Gefälschte Pillen, verunreinigte Ampullen oder Tabletten ohne ausreichenden Wirkstoff. Mit dem zunehmenden Internetversand steigt auch das Risiko, Opfer gefälschter Arzneimittel zu werden. Eine internationale Apothekertagung befasst sich mit dem Problem.

Berlin (dpa)

Gefälschte Pillen, verunreinigte Ampullen oder Tabletten ohne ausreichenden Wirkstoff. Mit dem zunehmenden Internetversand steigt auch das Risiko, Opfer gefälschter Arzneimittel zu werden. Eine internationale Apothekertagung befasst sich mit dem Problem.

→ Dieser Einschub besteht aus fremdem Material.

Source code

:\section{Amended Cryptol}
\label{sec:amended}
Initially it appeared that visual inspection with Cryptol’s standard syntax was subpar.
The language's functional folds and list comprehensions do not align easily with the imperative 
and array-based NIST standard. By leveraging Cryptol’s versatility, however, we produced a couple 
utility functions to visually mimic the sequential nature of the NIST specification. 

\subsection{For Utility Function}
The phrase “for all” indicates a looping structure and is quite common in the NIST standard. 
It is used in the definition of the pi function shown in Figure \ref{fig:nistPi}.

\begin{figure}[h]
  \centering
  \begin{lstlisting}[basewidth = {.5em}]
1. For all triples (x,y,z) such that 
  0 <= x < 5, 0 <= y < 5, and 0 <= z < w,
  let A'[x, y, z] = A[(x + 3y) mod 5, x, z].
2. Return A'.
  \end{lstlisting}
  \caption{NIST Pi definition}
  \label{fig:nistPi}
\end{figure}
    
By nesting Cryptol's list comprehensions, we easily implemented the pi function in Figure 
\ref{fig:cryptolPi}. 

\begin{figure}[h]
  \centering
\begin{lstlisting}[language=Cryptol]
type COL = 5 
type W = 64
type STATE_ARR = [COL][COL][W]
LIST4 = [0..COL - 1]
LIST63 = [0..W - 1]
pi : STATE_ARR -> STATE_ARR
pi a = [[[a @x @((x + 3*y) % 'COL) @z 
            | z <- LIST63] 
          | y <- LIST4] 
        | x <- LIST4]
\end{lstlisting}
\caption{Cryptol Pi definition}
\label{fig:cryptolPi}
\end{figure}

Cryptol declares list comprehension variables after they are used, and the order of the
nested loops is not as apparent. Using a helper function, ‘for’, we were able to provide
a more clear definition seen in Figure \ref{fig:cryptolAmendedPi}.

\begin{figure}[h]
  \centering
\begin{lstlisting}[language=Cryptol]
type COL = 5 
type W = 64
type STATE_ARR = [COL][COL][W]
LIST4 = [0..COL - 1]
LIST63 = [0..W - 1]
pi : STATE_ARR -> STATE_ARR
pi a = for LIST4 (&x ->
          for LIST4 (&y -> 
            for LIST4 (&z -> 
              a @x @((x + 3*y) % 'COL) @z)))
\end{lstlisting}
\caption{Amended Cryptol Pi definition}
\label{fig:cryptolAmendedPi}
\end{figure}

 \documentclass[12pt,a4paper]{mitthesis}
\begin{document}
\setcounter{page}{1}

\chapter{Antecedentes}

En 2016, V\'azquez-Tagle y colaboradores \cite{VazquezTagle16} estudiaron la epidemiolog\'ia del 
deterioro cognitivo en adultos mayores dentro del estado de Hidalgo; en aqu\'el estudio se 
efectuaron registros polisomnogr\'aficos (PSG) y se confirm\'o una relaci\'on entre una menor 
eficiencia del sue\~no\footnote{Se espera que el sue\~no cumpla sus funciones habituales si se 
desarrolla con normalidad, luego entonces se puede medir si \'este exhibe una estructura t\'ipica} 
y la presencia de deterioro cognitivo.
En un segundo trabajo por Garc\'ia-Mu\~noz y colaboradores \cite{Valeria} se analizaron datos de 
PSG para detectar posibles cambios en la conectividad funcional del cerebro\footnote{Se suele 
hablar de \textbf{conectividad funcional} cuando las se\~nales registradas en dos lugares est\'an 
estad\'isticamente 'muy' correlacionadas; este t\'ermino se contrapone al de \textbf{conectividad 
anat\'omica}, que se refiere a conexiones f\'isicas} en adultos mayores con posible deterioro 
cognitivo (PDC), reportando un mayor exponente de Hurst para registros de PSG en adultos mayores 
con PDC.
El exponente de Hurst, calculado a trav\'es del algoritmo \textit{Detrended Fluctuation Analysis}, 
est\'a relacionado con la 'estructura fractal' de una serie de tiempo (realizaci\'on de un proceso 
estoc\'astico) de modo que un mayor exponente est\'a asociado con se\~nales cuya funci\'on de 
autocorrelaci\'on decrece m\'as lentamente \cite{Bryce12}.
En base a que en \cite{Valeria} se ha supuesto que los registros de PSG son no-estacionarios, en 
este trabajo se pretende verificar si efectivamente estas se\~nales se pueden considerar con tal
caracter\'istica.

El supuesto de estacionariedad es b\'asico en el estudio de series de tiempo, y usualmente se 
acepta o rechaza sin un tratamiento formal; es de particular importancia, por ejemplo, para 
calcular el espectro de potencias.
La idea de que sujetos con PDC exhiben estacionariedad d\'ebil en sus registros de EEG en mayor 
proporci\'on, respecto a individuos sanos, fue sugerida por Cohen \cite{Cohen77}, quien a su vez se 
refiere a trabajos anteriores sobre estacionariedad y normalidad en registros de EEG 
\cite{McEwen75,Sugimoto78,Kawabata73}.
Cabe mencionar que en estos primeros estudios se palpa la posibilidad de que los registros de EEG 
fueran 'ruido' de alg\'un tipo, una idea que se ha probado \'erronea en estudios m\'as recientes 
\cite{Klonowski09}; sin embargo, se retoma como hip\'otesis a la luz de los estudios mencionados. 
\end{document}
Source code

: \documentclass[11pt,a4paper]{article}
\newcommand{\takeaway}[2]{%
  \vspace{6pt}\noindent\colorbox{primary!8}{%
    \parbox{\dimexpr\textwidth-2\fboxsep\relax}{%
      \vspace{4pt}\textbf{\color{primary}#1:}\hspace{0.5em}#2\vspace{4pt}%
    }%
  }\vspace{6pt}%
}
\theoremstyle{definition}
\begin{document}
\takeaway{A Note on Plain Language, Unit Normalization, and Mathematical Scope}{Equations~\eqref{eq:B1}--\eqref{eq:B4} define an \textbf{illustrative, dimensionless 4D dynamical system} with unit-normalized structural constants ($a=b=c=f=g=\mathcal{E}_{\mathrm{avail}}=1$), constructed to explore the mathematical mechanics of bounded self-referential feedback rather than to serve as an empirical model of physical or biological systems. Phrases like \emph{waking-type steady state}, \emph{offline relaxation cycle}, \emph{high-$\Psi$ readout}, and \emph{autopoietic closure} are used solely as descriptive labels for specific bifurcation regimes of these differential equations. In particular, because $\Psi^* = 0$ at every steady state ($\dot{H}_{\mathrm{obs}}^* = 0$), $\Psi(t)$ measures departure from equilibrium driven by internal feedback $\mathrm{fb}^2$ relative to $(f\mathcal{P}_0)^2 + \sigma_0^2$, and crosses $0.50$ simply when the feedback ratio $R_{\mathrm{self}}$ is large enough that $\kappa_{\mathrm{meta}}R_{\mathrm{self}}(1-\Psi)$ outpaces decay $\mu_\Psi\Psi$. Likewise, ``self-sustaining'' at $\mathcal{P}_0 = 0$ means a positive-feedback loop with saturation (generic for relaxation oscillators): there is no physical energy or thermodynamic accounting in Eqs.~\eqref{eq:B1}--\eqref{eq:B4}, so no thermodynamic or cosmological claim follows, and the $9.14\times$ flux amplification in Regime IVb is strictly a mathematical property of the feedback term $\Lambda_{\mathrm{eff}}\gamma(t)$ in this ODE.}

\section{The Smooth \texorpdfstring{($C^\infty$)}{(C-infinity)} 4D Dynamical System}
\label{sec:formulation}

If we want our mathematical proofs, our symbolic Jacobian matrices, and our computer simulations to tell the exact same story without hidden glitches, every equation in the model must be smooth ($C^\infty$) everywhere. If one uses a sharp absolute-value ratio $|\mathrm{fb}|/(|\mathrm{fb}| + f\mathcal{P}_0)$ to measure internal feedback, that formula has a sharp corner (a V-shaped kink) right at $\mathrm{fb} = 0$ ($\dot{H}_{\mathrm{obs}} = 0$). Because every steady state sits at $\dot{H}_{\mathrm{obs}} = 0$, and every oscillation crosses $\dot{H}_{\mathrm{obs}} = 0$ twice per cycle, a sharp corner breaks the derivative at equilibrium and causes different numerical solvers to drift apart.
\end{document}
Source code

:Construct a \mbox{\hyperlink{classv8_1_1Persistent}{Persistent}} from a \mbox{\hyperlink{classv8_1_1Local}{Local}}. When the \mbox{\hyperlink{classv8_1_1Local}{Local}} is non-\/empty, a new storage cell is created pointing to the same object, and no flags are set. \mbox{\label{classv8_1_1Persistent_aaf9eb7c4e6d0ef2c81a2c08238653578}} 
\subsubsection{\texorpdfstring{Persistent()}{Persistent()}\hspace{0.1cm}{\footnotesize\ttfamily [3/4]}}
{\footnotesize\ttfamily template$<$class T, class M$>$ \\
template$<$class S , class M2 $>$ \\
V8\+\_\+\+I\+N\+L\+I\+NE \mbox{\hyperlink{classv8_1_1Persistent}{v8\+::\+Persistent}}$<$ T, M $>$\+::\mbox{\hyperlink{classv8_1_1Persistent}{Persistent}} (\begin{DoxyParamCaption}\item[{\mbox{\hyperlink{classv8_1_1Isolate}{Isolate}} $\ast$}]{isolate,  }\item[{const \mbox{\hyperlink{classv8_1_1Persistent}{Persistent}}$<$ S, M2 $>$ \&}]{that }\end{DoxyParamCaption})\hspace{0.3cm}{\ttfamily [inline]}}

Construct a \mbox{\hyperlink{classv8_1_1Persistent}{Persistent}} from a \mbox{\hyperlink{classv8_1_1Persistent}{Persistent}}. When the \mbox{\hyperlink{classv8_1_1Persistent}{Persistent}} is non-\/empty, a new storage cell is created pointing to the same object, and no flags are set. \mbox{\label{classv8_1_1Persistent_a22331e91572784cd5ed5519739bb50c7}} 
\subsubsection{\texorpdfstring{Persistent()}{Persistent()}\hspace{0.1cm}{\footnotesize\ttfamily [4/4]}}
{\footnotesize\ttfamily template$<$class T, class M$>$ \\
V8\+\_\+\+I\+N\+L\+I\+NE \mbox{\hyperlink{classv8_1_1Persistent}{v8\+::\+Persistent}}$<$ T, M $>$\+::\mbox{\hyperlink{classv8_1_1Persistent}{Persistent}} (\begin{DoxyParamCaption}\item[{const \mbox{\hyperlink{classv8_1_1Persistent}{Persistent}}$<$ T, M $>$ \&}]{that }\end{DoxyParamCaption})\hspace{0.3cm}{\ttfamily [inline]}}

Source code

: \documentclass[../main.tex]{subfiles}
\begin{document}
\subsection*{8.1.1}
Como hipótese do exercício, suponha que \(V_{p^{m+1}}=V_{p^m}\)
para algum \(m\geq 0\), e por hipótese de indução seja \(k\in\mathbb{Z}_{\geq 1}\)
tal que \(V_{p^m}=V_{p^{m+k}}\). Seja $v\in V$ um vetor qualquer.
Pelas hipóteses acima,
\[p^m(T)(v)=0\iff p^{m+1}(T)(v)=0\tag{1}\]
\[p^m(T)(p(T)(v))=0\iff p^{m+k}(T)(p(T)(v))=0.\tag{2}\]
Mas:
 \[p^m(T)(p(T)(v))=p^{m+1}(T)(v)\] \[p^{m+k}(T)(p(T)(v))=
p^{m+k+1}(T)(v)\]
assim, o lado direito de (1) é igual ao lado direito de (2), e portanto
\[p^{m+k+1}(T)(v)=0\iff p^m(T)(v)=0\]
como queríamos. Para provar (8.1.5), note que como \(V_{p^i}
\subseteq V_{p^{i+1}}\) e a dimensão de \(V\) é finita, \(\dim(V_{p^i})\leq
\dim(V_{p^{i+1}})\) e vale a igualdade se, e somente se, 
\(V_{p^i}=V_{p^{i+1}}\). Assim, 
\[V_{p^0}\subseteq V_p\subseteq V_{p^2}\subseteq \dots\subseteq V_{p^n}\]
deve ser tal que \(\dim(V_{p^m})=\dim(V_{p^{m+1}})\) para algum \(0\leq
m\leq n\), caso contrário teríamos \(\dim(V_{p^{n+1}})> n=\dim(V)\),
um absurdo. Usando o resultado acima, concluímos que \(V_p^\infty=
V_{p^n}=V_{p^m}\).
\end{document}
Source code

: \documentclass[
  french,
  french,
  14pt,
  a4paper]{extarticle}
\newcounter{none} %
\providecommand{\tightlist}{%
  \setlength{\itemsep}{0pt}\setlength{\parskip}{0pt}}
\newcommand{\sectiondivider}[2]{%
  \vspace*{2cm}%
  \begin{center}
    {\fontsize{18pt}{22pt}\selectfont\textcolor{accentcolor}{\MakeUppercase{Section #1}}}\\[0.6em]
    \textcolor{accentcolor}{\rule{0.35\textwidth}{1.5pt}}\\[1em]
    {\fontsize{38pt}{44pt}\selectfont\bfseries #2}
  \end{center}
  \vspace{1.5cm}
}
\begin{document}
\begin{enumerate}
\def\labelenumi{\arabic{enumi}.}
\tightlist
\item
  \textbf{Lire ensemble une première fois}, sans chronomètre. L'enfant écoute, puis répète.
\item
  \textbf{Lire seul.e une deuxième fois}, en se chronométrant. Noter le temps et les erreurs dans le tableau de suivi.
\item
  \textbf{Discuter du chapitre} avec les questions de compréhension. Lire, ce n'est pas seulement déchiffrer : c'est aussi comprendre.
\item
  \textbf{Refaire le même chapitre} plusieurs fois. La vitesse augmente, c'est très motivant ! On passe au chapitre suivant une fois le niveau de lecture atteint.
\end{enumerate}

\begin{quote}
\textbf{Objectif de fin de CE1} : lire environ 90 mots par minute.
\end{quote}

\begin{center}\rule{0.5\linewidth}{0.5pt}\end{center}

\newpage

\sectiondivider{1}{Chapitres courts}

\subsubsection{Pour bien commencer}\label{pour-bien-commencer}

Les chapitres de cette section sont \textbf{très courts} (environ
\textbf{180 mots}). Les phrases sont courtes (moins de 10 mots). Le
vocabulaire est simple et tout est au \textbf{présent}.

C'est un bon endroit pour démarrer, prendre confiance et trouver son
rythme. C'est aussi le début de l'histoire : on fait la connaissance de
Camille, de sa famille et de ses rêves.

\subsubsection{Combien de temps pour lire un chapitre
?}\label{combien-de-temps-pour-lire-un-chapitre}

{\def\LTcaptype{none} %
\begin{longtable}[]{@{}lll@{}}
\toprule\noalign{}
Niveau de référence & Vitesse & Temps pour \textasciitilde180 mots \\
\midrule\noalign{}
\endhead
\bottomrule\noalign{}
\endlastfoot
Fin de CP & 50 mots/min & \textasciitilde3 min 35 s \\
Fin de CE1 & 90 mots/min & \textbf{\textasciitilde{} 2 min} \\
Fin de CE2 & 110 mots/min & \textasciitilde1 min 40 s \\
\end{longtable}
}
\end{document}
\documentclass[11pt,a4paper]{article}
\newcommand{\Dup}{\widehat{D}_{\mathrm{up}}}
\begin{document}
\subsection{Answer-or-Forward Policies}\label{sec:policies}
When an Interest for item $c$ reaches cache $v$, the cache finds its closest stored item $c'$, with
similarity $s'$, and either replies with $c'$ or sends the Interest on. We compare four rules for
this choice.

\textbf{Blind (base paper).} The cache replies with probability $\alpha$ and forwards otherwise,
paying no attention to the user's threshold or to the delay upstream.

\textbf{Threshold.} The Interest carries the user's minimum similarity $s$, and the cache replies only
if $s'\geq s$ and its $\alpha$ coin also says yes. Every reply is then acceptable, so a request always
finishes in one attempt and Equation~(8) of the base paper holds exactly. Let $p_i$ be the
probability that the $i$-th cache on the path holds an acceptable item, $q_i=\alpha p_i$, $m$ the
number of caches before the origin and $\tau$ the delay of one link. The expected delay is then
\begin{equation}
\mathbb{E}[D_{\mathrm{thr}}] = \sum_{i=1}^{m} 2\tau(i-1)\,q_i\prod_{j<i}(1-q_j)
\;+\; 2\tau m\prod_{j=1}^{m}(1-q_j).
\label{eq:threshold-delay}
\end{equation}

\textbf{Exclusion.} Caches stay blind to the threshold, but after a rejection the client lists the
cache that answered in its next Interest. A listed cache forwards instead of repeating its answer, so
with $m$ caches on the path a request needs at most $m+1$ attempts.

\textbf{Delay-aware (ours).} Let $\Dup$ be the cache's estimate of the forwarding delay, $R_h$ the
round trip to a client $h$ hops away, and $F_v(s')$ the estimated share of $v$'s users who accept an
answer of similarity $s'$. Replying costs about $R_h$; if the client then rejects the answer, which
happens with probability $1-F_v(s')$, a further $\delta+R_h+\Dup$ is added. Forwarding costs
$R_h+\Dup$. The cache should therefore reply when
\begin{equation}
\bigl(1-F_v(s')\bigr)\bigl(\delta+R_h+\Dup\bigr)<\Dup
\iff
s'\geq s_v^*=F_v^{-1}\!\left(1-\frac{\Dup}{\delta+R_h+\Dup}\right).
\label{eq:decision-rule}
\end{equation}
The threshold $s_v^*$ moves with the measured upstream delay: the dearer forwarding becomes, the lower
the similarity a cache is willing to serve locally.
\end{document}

Ampullen für Krebspatienten mit manipuliertem Inhalt, Pillen ohne ausreichenden Wirkstoff oder verunreinigtes Pulver: Was für Kriminelle ein lukratives Geschäft ist, birgt für Verbraucher und Patienten ein enormes Gesundheitsrisiko. Der Handel mit illegalen Arzneimitteln wird nach Apothekerangaben zum wachsenden Problem. Gestreckt und gefälscht werde alles, was Profit verspricht, beklagen Experten. Also Lifestyle-Medikamente wie Schlankheits-, Haarwuchs oder Potenzmittel, aber auch hochpreisige Arzneien gegen Krebs, Herzkrankheiten, Hepatitis oder Diabetes. Mit den Fälschungen befasst sich auch ein internationaler Apotheker-Kongress, der am Dienstag mit 3000 Teilnehmern aus 100 Ländern startete. 

Haupteinfallstor für gefälschte Medikamente ist der Internetversand, der grenzüberschreitend-global funktioniert. „Deshalb ist auch der Kampf gegen Arzneimittelfälschungen eine internationale Aufgabe“, sagt Friedemann Schmidt, Präsident der gastgebenden Bundesvereinigung Deutscher Apotheker. „Das Problem ist, dass die Fälschungen immer besser werden und immer schlechter zu erkennen sind.“ Manche Fälschungen enthalten keinen oder zu wenig Wirkstoff, dann bleibt die Erkrankung ganz oder unzureichend behandelt. Andere Präparat beinhalten schädliche Substanzen.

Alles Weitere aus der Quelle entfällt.